Several states have recently ramped up their regulation of the student lending industry by passing laws requiring student loan servicers to be licensed in the state in order to operate there. Many of these state licensing laws are creating conflicts for servicers in an industry already dominated by federal law. Now a U.S. District Court in Connecticut has decided in Pennsylvania Higher Education Assistance Agency v. Perez that federal law preempts portions of Connecticut’s student loan servicer licensing statute, a decision that may limit the scope of other states’ licensing laws.

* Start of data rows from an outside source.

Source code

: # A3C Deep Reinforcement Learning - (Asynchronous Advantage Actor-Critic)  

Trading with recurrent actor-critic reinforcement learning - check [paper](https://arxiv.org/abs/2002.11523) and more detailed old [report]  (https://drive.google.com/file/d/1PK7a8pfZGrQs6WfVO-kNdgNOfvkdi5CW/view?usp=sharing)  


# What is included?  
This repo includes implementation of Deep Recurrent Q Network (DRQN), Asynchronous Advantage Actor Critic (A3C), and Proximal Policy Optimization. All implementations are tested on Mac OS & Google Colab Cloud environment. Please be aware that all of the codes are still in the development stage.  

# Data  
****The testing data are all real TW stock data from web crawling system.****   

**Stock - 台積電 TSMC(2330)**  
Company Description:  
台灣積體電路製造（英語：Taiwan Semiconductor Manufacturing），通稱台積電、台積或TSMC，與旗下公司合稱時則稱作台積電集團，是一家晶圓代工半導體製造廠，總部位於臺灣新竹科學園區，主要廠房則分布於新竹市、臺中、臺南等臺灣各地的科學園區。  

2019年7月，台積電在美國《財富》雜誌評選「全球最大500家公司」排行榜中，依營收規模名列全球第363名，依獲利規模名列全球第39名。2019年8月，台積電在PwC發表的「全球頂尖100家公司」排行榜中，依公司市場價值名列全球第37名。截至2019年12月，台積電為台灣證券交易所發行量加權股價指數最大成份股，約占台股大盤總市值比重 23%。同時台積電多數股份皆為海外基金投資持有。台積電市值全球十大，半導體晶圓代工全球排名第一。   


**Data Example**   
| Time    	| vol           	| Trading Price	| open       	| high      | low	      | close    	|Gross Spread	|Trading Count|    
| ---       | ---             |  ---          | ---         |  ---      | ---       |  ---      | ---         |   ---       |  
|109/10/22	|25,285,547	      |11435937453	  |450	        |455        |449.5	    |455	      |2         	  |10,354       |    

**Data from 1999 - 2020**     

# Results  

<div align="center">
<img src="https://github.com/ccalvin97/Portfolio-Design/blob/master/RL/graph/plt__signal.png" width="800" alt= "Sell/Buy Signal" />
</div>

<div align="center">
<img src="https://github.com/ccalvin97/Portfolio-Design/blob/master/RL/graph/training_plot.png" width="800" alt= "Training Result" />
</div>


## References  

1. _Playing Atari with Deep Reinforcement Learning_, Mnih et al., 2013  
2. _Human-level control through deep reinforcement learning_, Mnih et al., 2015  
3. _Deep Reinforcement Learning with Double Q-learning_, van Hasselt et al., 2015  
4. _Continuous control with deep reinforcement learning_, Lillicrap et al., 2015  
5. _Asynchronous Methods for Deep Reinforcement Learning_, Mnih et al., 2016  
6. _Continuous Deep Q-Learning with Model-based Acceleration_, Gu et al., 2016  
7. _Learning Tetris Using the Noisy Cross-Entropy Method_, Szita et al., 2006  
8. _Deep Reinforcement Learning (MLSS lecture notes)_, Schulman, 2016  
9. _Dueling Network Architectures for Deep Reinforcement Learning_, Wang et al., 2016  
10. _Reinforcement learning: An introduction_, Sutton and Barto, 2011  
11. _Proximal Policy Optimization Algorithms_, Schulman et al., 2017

In 2017, Connecticut’s licensing statute placed student loan servicer Pennsylvania Higher Education Assistance Agency (PHEAA) in an impossible situation. The Connecticut Department of Banking, pursuant to Connecticut’s student loan servicer licensing statute, demanded PHEAA’s records and information related to the federal Public Service Loan Forgiveness Program. However, the Department of Education, which contracted with PHEAA for the servicing of certain federal Direct Loans in the Public Service Loan Forgiveness Program, instructed PHEAA to not disclose any data or documentation related to the Public Service Loan Forgiveness Program. The U.S. Department of Education took the position that PHEAA was prohibited from releasing the Public Service Loan Forgiveness Program’s records under the federal Privacy Act and declined to provide the records to the Connecticut Department of Banking.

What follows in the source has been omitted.